Using the records below, write out the line with "- ✅ **Easy Navigation**: Dedicated" and each line after it through the final one, exactly, and only those.

---- Input records

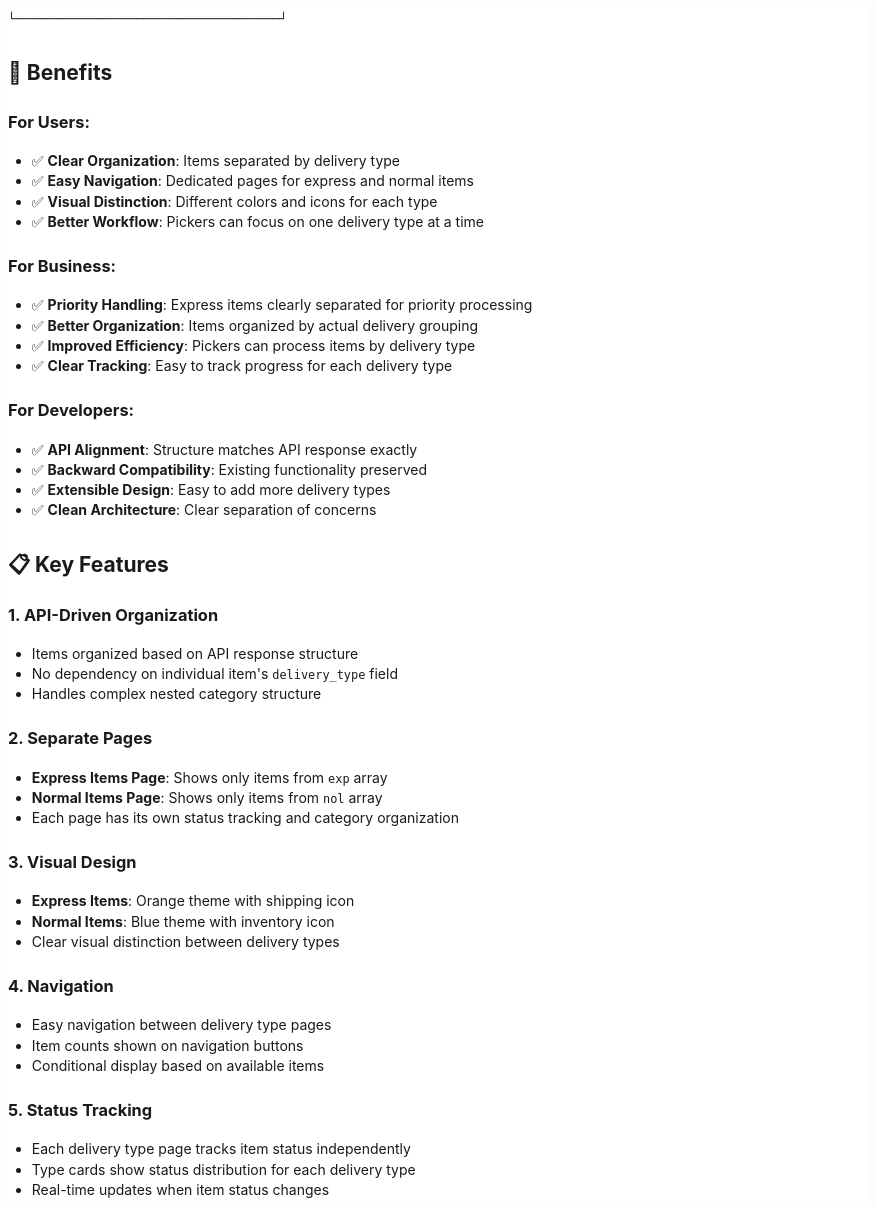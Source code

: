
 ```
└─────────────────────────────────────┘
```

## 🚀 Benefits

### **For Users:**
- ✅ **Clear Organization**: Items separated by delivery type
- ✅ **Easy Navigation**: Dedicated pages for express and normal items
- ✅ **Visual Distinction**: Different colors and icons for each type
- ✅ **Better Workflow**: Pickers can focus on one delivery type at a time

### **For Business:**
- ✅ **Priority Handling**: Express items clearly separated for priority processing
- ✅ **Better Organization**: Items organized by actual delivery grouping
- ✅ **Improved Efficiency**: Pickers can process items by delivery type
- ✅ **Clear Tracking**: Easy to track progress for each delivery type

### **For Developers:**
- ✅ **API Alignment**: Structure matches API response exactly
- ✅ **Backward Compatibility**: Existing functionality preserved
- ✅ **Extensible Design**: Easy to add more delivery types
- ✅ **Clean Architecture**: Clear separation of concerns

## 📋 Key Features

### **1. API-Driven Organization**
- Items organized based on API response structure
- No dependency on individual item's `delivery_type` field
- Handles complex nested category structure

### **2. Separate Pages**
- **Express Items Page**: Shows only items from `exp` array
- **Normal Items Page**: Shows only items from `nol` array
- Each page has its own status tracking and category organization

### **3. Visual Design**
- **Express Items**: Orange theme with shipping icon
- **Normal Items**: Blue theme with inventory icon
- Clear visual distinction between delivery types

### **4. Navigation**
- Easy navigation between delivery type pages
- Item counts shown on navigation buttons
- Conditional display based on available items

### **5. Status Tracking**
- Each delivery type page tracks item status independently
- Type cards show status distribution for each delivery type
- Real-time updates when item status changes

--------

### The completed task
- ✅ **Easy Navigation**: Dedicated pages for express and normal items
- ✅ **Visual Distinction**: Different colors and icons for each type
- ✅ **Better Workflow**: Pickers can focus on one delivery type at a time

### **For Business:**
- ✅ **Priority Handling**: Express items clearly separated for priority processing
- ✅ **Better Organization**: Items organized by actual delivery grouping
- ✅ **Improved Efficiency**: Pickers can process items by delivery type
- ✅ **Clear Tracking**: Easy to track progress for each delivery type

### **For Developers:**
- ✅ **API Alignment**: Structure matches API response exactly
- ✅ **Backward Compatibility**: Existing functionality preserved
- ✅ **Extensible Design**: Easy to add more delivery types
- ✅ **Clean Architecture**: Clear separation of concerns

## 📋 Key Features

### **1. API-Driven Organization**
- Items organized based on API response structure
- No dependency on individual item's `delivery_type` field
- Handles complex nested category structure

### **2. Separate Pages**
- **Express Items Page**: Shows only items from `exp` array
- **Normal Items Page**: Shows only items from `nol` array
- Each page has its own status tracking and category organization

### **3. Visual Design**
- **Express Items**: Orange theme with shipping icon
- **Normal Items**: Blue theme with inventory icon
- Clear visual distinction between delivery types

### **4. Navigation**
- Easy navigation between delivery type pages
- Item counts shown on navigation buttons
- Conditional display based on available items

### **5. Status Tracking**
- Each delivery type page tracks item status independently
- Type cards show status distribution for each delivery type
- Real-time updates when item status changes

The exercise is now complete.